### Given data
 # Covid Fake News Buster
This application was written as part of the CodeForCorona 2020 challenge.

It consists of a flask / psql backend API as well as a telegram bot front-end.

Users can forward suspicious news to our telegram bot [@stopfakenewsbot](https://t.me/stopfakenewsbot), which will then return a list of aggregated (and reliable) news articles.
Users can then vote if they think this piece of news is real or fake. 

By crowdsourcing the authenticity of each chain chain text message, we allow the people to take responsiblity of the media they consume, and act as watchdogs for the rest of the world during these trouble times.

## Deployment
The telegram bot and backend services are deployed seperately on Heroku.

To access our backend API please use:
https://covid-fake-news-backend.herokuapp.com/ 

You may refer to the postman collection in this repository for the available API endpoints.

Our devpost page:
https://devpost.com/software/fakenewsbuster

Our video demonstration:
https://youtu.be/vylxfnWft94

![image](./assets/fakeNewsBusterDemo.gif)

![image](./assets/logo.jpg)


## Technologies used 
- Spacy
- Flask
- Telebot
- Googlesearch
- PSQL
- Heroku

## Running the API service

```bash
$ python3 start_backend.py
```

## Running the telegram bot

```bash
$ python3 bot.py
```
...
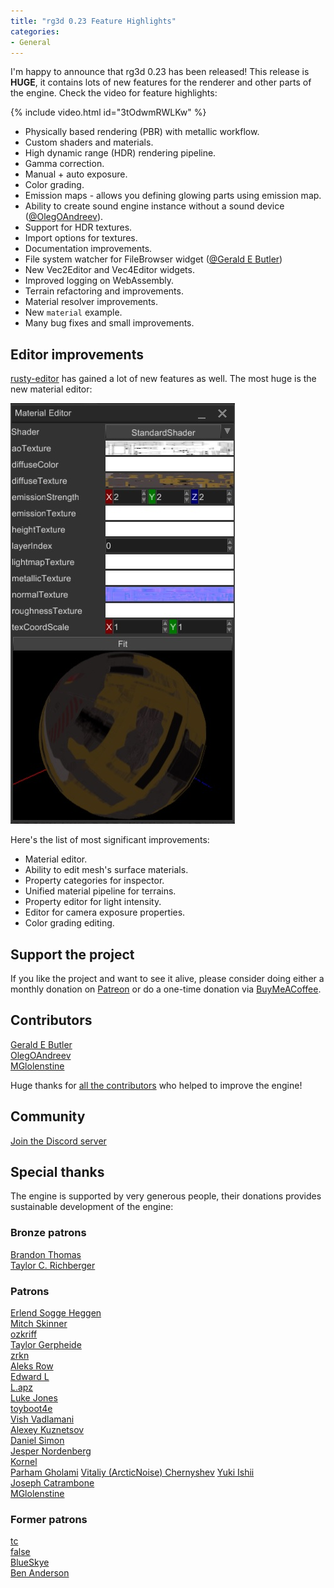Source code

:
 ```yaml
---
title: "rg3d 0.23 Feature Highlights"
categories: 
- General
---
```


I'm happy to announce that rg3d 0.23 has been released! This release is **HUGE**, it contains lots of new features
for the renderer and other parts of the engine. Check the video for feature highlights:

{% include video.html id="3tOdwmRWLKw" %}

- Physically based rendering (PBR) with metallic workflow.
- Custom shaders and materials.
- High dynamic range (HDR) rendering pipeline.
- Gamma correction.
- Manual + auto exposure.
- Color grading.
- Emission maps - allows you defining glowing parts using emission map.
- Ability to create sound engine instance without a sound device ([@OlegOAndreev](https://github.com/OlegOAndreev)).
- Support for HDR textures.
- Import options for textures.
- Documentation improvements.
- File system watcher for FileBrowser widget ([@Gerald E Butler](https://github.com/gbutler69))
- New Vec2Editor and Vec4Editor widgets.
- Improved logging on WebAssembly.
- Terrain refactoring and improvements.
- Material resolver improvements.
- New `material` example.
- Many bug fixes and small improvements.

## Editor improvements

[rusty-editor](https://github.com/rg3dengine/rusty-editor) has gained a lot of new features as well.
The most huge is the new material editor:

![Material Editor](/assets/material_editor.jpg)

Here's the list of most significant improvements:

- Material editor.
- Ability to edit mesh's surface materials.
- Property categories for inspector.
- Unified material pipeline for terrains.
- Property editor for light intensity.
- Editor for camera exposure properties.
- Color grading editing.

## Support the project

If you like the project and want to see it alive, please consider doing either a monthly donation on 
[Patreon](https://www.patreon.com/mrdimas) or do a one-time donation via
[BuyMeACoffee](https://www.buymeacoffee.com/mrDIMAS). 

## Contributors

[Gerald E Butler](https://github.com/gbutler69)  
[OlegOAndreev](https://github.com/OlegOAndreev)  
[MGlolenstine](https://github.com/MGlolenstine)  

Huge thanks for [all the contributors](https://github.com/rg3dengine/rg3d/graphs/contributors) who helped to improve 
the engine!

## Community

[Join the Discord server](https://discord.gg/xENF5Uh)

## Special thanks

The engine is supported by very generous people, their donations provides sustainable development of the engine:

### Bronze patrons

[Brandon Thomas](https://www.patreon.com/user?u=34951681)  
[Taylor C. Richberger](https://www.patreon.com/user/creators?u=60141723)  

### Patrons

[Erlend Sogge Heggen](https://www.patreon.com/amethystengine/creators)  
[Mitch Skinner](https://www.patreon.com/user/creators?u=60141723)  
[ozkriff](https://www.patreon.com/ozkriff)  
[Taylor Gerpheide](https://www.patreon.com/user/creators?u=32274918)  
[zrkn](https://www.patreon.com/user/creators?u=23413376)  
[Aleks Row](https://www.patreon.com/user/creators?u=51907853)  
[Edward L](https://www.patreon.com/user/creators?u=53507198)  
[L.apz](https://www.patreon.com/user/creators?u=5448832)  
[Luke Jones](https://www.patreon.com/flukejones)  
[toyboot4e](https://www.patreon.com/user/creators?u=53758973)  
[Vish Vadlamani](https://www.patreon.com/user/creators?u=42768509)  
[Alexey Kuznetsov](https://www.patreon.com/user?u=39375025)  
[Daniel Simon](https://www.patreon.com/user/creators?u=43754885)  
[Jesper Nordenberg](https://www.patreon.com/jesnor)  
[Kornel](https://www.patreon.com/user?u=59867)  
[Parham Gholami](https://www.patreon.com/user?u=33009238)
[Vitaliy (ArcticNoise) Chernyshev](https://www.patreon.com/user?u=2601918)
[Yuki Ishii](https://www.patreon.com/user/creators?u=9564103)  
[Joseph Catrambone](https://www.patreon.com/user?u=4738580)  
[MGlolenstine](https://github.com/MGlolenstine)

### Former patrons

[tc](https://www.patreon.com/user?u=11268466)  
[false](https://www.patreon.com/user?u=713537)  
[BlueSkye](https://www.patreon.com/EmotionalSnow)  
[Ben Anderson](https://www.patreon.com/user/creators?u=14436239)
...
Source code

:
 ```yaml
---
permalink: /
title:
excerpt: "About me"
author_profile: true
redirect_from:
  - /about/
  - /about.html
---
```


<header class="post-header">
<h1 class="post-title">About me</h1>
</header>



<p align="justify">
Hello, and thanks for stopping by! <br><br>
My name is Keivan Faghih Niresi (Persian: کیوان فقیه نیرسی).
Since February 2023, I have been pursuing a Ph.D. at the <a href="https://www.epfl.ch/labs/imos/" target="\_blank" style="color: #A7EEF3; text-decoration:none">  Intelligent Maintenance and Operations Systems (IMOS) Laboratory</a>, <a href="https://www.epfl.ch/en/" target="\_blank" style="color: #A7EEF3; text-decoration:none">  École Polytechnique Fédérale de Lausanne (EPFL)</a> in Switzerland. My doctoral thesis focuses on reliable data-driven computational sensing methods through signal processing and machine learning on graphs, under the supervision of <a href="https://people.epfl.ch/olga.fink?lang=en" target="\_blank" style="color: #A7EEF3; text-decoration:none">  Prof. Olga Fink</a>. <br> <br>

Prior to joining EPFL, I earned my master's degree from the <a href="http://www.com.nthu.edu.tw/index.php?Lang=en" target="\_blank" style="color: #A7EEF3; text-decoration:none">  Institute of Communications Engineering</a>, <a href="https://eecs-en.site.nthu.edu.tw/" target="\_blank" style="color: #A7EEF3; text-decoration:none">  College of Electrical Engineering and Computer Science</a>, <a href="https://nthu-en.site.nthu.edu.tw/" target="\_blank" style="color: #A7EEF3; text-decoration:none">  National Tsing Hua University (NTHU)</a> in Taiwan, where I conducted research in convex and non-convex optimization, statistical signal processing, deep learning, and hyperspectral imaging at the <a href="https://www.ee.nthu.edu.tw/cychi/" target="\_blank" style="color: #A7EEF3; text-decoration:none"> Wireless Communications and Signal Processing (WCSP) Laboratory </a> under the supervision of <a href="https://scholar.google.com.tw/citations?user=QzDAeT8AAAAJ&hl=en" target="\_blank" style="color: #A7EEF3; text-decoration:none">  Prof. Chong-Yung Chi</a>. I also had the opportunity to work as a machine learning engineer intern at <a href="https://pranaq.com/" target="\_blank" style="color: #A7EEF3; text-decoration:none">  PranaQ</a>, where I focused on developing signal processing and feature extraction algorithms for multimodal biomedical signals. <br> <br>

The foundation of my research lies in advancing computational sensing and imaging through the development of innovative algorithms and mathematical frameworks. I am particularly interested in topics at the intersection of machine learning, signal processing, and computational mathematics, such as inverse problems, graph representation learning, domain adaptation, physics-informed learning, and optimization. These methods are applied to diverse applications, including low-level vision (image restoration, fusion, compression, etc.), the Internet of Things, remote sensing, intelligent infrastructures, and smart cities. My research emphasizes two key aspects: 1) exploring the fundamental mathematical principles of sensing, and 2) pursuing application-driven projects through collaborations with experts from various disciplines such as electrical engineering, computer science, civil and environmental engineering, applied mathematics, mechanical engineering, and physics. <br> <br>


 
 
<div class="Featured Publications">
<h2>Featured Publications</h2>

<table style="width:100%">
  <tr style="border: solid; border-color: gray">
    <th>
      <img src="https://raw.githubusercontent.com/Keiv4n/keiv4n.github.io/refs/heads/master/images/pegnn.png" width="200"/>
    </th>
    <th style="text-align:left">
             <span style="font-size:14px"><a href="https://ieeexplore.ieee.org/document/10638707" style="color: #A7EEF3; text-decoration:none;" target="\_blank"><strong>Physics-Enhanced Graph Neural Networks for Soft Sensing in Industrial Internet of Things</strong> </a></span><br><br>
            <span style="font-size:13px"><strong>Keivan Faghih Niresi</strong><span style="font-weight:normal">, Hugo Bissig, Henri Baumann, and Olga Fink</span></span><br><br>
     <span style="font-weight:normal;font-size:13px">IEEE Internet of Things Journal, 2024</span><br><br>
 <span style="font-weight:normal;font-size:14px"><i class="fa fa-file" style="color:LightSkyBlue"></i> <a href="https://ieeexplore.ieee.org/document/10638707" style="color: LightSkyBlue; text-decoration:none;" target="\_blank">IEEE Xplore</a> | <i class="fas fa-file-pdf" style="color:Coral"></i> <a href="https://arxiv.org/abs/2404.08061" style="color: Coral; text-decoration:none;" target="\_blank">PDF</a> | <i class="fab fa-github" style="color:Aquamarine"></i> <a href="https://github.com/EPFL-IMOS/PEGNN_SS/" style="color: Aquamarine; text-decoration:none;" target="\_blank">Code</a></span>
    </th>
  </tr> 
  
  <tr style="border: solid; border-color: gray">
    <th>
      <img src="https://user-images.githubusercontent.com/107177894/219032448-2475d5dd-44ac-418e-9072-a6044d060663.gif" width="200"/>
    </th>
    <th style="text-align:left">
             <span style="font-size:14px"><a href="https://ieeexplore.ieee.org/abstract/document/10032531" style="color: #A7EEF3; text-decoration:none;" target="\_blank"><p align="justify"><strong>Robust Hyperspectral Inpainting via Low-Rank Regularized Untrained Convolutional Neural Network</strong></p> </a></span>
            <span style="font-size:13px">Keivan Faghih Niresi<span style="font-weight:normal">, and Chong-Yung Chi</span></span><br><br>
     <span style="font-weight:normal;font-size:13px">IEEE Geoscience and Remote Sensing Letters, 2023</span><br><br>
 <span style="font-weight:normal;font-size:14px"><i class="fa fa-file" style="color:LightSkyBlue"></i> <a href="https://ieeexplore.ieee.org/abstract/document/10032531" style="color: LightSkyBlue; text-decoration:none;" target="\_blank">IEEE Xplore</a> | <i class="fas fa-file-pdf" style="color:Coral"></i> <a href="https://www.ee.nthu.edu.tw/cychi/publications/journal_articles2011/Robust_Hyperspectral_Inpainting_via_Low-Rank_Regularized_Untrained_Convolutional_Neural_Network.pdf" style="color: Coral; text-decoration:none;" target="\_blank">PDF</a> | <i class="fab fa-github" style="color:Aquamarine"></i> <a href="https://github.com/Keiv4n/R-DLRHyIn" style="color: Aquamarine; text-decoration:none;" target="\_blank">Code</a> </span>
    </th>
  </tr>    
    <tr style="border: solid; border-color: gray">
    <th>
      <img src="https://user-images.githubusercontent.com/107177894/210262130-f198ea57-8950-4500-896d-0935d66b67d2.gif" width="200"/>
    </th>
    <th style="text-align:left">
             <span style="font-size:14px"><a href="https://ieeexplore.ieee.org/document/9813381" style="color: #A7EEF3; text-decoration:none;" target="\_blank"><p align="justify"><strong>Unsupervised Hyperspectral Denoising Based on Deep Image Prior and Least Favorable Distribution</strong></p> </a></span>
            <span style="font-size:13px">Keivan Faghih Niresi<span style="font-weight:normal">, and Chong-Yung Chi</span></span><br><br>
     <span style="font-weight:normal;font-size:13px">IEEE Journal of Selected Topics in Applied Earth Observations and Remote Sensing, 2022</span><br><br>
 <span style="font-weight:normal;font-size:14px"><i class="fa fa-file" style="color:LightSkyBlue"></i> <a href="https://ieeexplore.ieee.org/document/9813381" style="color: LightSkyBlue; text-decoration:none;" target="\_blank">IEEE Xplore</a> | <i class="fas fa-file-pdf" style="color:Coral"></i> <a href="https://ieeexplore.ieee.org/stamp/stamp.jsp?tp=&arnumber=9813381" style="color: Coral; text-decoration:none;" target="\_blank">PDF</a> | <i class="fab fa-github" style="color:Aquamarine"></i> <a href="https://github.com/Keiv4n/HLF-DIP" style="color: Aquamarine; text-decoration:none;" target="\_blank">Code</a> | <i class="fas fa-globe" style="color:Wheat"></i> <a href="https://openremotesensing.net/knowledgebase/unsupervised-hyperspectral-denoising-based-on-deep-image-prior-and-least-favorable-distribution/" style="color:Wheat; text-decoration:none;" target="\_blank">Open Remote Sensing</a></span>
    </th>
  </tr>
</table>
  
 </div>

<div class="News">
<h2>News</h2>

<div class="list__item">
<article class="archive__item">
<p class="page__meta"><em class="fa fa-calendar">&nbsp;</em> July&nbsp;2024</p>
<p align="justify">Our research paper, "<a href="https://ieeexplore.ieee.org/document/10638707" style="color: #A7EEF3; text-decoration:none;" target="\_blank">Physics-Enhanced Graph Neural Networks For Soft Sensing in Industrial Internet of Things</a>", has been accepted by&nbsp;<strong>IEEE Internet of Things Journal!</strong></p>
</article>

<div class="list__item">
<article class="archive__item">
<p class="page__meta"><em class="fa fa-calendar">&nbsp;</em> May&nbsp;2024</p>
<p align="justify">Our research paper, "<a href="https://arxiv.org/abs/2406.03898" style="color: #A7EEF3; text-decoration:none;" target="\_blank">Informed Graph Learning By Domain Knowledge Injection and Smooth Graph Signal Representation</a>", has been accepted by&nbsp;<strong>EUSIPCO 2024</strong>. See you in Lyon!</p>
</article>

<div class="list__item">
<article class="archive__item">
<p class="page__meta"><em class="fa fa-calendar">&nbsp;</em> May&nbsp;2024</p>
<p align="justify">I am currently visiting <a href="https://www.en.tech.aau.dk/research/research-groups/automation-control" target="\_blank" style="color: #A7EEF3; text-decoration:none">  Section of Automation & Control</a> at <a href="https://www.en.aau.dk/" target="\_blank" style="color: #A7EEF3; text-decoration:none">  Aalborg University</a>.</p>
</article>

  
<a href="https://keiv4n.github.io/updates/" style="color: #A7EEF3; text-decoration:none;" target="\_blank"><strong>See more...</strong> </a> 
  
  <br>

### Description of the task
Word for word, restate the lines of the data above that fall between the line holding "# Covid Fake News Buster" and the line holding "Users can then", inclusive, and no other lines.

### Reply
 # Covid Fake News Buster
This application was written as part of the CodeForCorona 2020 challenge.

It consists of a flask / psql backend API as well as a telegram bot front-end.

Users can forward suspicious news to our telegram bot [@stopfakenewsbot](https://t.me/stopfakenewsbot), which will then return a list of aggregated (and reliable) news articles.
Users can then vote if they think this piece of news is real or fake. 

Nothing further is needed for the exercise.